## [TASK DESCRIPTION]
Below is a listing. Gather each line of it that contains "condition".

## [SOURCE DATA]
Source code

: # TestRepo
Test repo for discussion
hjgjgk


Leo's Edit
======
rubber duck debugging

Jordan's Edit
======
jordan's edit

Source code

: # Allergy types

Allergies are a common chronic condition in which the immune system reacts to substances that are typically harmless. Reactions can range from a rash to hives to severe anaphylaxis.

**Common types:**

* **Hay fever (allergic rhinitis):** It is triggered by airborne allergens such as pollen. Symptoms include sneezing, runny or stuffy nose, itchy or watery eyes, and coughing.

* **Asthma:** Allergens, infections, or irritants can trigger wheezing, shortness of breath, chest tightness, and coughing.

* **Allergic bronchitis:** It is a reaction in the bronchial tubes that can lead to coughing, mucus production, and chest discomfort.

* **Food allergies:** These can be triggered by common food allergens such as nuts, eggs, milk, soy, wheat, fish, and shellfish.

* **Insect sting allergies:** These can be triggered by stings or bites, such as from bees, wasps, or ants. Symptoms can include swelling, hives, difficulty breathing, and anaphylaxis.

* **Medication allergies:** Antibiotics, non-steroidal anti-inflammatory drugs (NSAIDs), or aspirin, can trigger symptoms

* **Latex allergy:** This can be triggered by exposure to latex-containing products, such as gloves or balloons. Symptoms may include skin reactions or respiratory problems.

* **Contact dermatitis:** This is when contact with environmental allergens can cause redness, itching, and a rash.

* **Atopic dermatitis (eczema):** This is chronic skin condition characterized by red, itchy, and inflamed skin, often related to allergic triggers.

## [ANSWER FOR THIS EXERCISE]
Allergies are a common chronic condition in which the immune system reacts to substances that are typically harmless. Reactions can range from a rash to hives to severe anaphylaxis.
* **Atopic dermatitis (eczema):** This is chronic skin condition characterized by red, itchy, and inflamed skin, often related to allergic triggers.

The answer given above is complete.